ひげしゃちょー

夢売るふたりのひげしゃちょーのレビュー・感想・評価

夢売るふたり(2012年製作の映画)
4.0
松たか子を改めて見直した。ここまで人間の内面からふつふつと湧き上がる心情を見事に表現できるとは。 『告白』でも怖さを表していたけど今作はそれ以上にすごい。 『告白』は復讐心が浮世離れしていたけど西川監督だけあって人間らしく表現されている。 それにしても鈴木砂羽演じるレイコとの関係をおえてお金を持って帰ったときの里子の嫉妬は恐ろしかった。

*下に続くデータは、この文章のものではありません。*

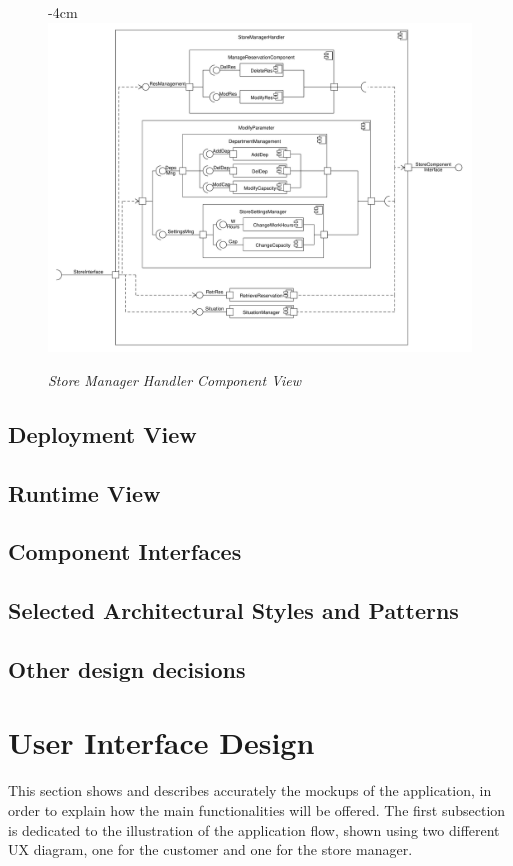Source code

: \documentclass{article}
\begin{document}
		\begin{figure}[H]
			\begin{adjustwidth} {-4cm}{}
				\centering
				\includegraphics[scale=0.45]{Component Diagrams/StoreManagerHandlerComponentView.pdf}\\
			\end{adjustwidth}
			\caption{\emph{Store Manager Handler Component View}}
		\end{figure}
		\newpage
	\subsection{Deployment View}
	\subsection{Runtime View}
	\subsection{Component Interfaces}
	\subsection{Selected Architectural Styles and Patterns}
	\subsection{Other design decisions}

\section{User Interface Design}
This section shows and describes accurately the mockups of the application, in order to explain how the main functionalities will be offered. The first subsection is dedicated to the illustration of the application flow, shown using two different UX diagram, one for the customer and one for the store manager.
\end{document}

そしてそれがお金になることを知ってからの里子の心の変わりよう。女は恐ろしい。そして強い。 阿部サダヲもかすむぐらいの演技を見せてくれた。 それほど西川監督の心理描写が巧みなのだろう。 そして非常に細かい演出をする。たとえば、夫が家をあけることが多いから欲求不満になった里子がオナニーをするシーンがあるがFAXの音でふと我にかえり中断するわけだけどきちんとパンツから出し指をティッシュ拭いている。 女性監督だからなのかここまで演出できる監督もそうそういないと思う。 もう一箇所、レイコが酔っ払ってゲロを吐くシーンがあるけど本当にゲロを吐いたような演技だったし、引き際に映ったゲロが妙にリアルだった。 今作ではところどころ映像も目に残る個所がある。軽トラでスカイツリー近くの物件を見に行く途中で街路樹を走り抜けそこからスカイツリーを映してみたりだとか。 ゴンチチ風の音楽もよかった。相当こだわって作ったんだろうなというのが伝わってくる。 ここまで書くとパーフェクトのようだけど騙した人数が多かくストーリー詰め込みすぎたせいか騙された女性達のその後が中途半端にしか描かれていない。それが残念。それでも、ラストはきちんとレイコさんにお金を返し、美しいカモメの鳴き声で終わることで希望を持たせてくれたのでよかった。DVDが発売されたらまた観てみたい。